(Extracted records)
....

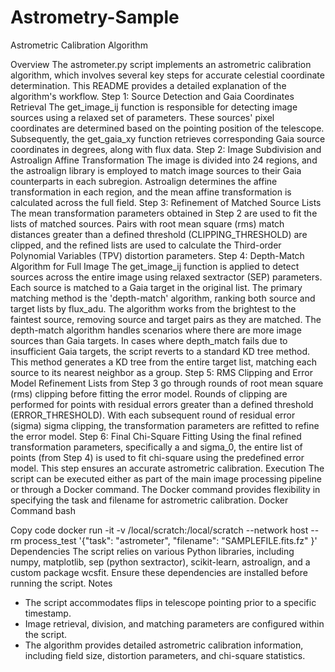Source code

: # Astrometry-Sample

Astrometric Calibration Algorithm

Overview
The astrometer.py script implements an astrometric calibration algorithm, which involves several key steps for accurate celestial coordinate determination. This README provides a detailed explanation of the algorithm's workflow.
Step 1: Source Detection and Gaia Coordinates Retrieval
The get_image_ij function is responsible for detecting image sources using a relaxed set of parameters. These sources' pixel coordinates are determined based on the pointing position of the telescope. Subsequently, the get_gaia_xy function retrieves corresponding Gaia source coordinates in degrees, along with flux data.
Step 2: Image Subdivision and Astroalign Affine Transformation
The image is divided into 24 regions, and the astroalign library is employed to match image sources to their Gaia counterparts in each subregion. Astroalign determines the affine transformation in each region, and the mean affine transformation is calculated across the full field.
Step 3: Refinement of Matched Source Lists
The mean transformation parameters obtained in Step 2 are used to fit the lists of matched sources. Pairs with root mean square (rms) match distances greater than a defined threshold (CLIPPING_THRESHOLD) are clipped, and the refined lists are used to calculate the Third-order Polynomial Variables (TPV) distortion parameters.
Step 4: Depth-Match Algorithm for Full Image
The get_image_ij function is applied to detect sources across the entire image using relaxed sextractor (SEP) parameters. Each source is matched to a Gaia target in the original list. The primary matching method is the 'depth-match' algorithm, ranking both source and target lists by flux_adu. The algorithm works from the brightest to the faintest source, removing source and target pairs as they are matched. The depth-match algorithm handles scenarios where there are more image sources than Gaia targets.
In cases where depth_match fails due to insufficient Gaia targets, the script reverts to a standard KD tree method. This method generates a KD tree from the entire target list, matching each source to its nearest neighbor as a group.
Step 5: RMS Clipping and Error Model Refinement
Lists from Step 3 go through rounds of root mean square (rms) clipping before fitting the error model. Rounds of clipping are performed for points with residual errors greater than a defined threshold (ERROR_THRESHOLD). With each subsequent round of residual error (sigma) sigma clipping, the transformation parameters are refitted to refine the error model.
Step 6: Final Chi-Square Fitting
Using the final refined transformation parameters, specifically a and sigma_0, the entire list of points (from Step 4) is used to fit chi-square using the predefined error model. This step ensures an accurate astrometric calibration.
Execution
The script can be executed either as part of the main image processing pipeline or through a Docker command. The Docker command provides flexibility in specifying the task and filename for astrometric calibration.
Docker Command
bash

Copy code
docker run -it -v /local/scratch:/local/scratch --network host --rm process_test '{"task": "astrometer", "filename": "SAMPLEFILE.fits.fz" }'
Dependencies
The script relies on various Python libraries, including numpy, matplotlib, sep (python sextractor), scikit-learn, astroalign, and a custom package wcsfit. Ensure these dependencies are installed before running the script.
Notes
* The script accommodates flips in telescope pointing prior to a specific timestamp.
* Image retrieval, division, and matching parameters are configured within the script.
* The algorithm provides detailed astrometric calibration information, including field size, distortion parameters, and chi-square statistics.

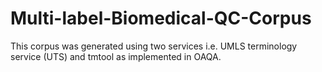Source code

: # Multi-label-Biomedical-QC-Corpus

This corpus was generated using two services i.e. UMLS terminology service (UTS) and tmtool as implemented in OAQA.
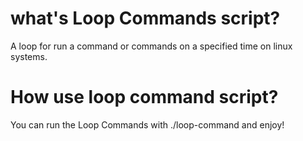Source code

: #  what's Loop Commands script?
A loop for run a command or commands on a specified time on linux systems.

# How use loop command script?
You can run the Loop Commands with ./loop-command and enjoy!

....

• Work instruction:
Skip the pictures and give the entries above again word for word.

• Result of this task:
Source code

: # Astrometry-Sample

Astrometric Calibration Algorithm

Overview
The astrometer.py script implements an astrometric calibration algorithm, which involves several key steps for accurate celestial coordinate determination. This README provides a detailed explanation of the algorithm's workflow.
Step 1: Source Detection and Gaia Coordinates Retrieval
The get_image_ij function is responsible for detecting image sources using a relaxed set of parameters. These sources' pixel coordinates are determined based on the pointing position of the telescope. Subsequently, the get_gaia_xy function retrieves corresponding Gaia source coordinates in degrees, along with flux data.
Step 2: Image Subdivision and Astroalign Affine Transformation
The image is divided into 24 regions, and the astroalign library is employed to match image sources to their Gaia counterparts in each subregion. Astroalign determines the affine transformation in each region, and the mean affine transformation is calculated across the full field.
Step 3: Refinement of Matched Source Lists
The mean transformation parameters obtained in Step 2 are used to fit the lists of matched sources. Pairs with root mean square (rms) match distances greater than a defined threshold (CLIPPING_THRESHOLD) are clipped, and the refined lists are used to calculate the Third-order Polynomial Variables (TPV) distortion parameters.
Step 4: Depth-Match Algorithm for Full Image
The get_image_ij function is applied to detect sources across the entire image using relaxed sextractor (SEP) parameters. Each source is matched to a Gaia target in the original list. The primary matching method is the 'depth-match' algorithm, ranking both source and target lists by flux_adu. The algorithm works from the brightest to the faintest source, removing source and target pairs as they are matched. The depth-match algorithm handles scenarios where there are more image sources than Gaia targets.
In cases where depth_match fails due to insufficient Gaia targets, the script reverts to a standard KD tree method. This method generates a KD tree from the entire target list, matching each source to its nearest neighbor as a group.
Step 5: RMS Clipping and Error Model Refinement
Lists from Step 3 go through rounds of root mean square (rms) clipping before fitting the error model. Rounds of clipping are performed for points with residual errors greater than a defined threshold (ERROR_THRESHOLD). With each subsequent round of residual error (sigma) sigma clipping, the transformation parameters are refitted to refine the error model.
Step 6: Final Chi-Square Fitting
Using the final refined transformation parameters, specifically a and sigma_0, the entire list of points (from Step 4) is used to fit chi-square using the predefined error model. This step ensures an accurate astrometric calibration.
Execution
The script can be executed either as part of the main image processing pipeline or through a Docker command. The Docker command provides flexibility in specifying the task and filename for astrometric calibration.
Docker Command
bash

Copy code
docker run -it -v /local/scratch:/local/scratch --network host --rm process_test '{"task": "astrometer", "filename": "SAMPLEFILE.fits.fz" }'
Dependencies
The script relies on various Python libraries, including numpy, matplotlib, sep (python sextractor), scikit-learn, astroalign, and a custom package wcsfit. Ensure these dependencies are installed before running the script.
Notes
* The script accommodates flips in telescope pointing prior to a specific timestamp.
* Image retrieval, division, and matching parameters are configured within the script.
* The algorithm provides detailed astrometric calibration information, including field size, distortion parameters, and chi-square statistics.

Source code

: # Multi-label-Biomedical-QC-Corpus

This corpus was generated using two services i.e. UMLS terminology service (UTS) and tmtool as implemented in OAQA.
Source code

: #  what's Loop Commands script?
A loop for run a command or commands on a specified time on linux systems.

# How use loop command script?
You can run the Loop Commands with ./loop-command and enjoy!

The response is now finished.